Oh, poor Bowker! As hard as it is to live through something tramatic, it is a thousand times harder to live after it. To be inundated with both the past you left behind, and the future you could have had is simple awful. I love how he was able to tell time instinctually because it is so realistic for veterans. I know because to this day, 40 years after the war, my Dad can still wake up at an exact time to the minute without an alarm clock. The way he kick himself over his supposed mistakes is so understandable and yet so sad. He has to deal with the reality of how he feels about himself now, whereas he seems almost jealous of his dead friend Max Arnold, who is able to remain an eternal idealist. The chase of his old flame from high school who has since moved on without him shows how he is unable to cope with a world that has moved on. While his neighborhood may look the same as ever, time has predictably changed the people he had perhaps idealized to get through the war. I think his true courage is just coming back and trying to cope.

Stockings to Style

   It is a tad bit difficult to write on these chapters because they are so short and varied, but here it goes. The stockings chapter is so sympathetic. The stockings are his only constant physical reminder of home that gave him the strength to keep going. He may have been "like America itself", strong and stoic, but even he needed a little bit of hope to keep going.
   Church was a chapter that struck me in a completely different way: actually in two opposing ways. The idea of soldiers in a monastery, no matter how small and poor, deeply offends a part of me. I'm not quite sure why. I am agnostic, so usually religious sentiments are lost on me. Something about war, which is the worst aspects of mankind, seeping into a place of quiet purity and contemplation is deeply sacrilegious to me. I whole-heartedly agree with Kiowa. You shouldn't mess with sacred spaces. On a completely different note, the chapter oddly reminds me of my father. He was a soldier in Vietnam when he was my age, but he also later traveled to India and stayed in Hindu Himalayan monasteries.
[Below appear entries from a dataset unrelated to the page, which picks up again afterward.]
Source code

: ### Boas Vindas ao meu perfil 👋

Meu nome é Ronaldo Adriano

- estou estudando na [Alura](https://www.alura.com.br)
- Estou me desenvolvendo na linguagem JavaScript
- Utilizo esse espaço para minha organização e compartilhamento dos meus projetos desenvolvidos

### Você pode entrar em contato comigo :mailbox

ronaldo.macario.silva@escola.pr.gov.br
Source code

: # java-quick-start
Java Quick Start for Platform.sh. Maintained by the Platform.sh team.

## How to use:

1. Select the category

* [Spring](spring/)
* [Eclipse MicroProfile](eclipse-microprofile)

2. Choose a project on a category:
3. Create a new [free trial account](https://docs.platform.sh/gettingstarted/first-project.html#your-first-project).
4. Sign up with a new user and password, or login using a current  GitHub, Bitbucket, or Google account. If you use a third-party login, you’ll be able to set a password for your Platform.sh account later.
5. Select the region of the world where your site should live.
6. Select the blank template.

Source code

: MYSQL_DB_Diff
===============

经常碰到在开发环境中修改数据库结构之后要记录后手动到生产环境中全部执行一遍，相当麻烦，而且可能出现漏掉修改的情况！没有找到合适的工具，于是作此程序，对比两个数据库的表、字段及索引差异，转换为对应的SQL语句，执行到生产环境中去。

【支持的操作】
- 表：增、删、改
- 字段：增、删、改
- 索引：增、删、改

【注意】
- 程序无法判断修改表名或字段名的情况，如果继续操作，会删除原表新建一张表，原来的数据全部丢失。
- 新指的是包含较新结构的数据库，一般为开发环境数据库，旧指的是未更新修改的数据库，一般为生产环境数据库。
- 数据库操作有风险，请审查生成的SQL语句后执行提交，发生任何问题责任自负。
I have always known him as a very spiritual person,so the combination is eerie.
   The Man I Killed was a very strange chapter. I am a little bit confused about the point of view because it appears as though Tim O'Brien is the speaker the most of the time, but another unknown narrator is focused on the perspective of the man, which O'Brien couldn't have possibly known. The story itself is so sad and so graphic. I feel like the man is almost like Piggy from Lord of the Flies. He is so empathetic because he is apparently smart and sensitive but these qualities end up getting him killed by a cruel, unfair world. It is nice that his side was shown too, making him just as human and as real as Tim. Ambush goes more in depth to Tim's guilt. It must be horrible to know you are responsible for someone else's death.  (Oh and just by the way, the way that Tim lies his daughter about his past to comfort her is the same way that the hypothetical girlfriend of a soldier in our class discussion would lie about infidelity to comfort the soldier. Sometimes even falsehoods give people the hope and security that they need. Just sayin'.)
   I don't quite understand the Style chapter, but there is something beautiful about that little girl. Even though it is not the tradition reaction to the death of her family, her dance shows a strange sort of grace. Dobbins reaction to Azar was also quite beautiful, and almost made the immense amount of death even more tragic.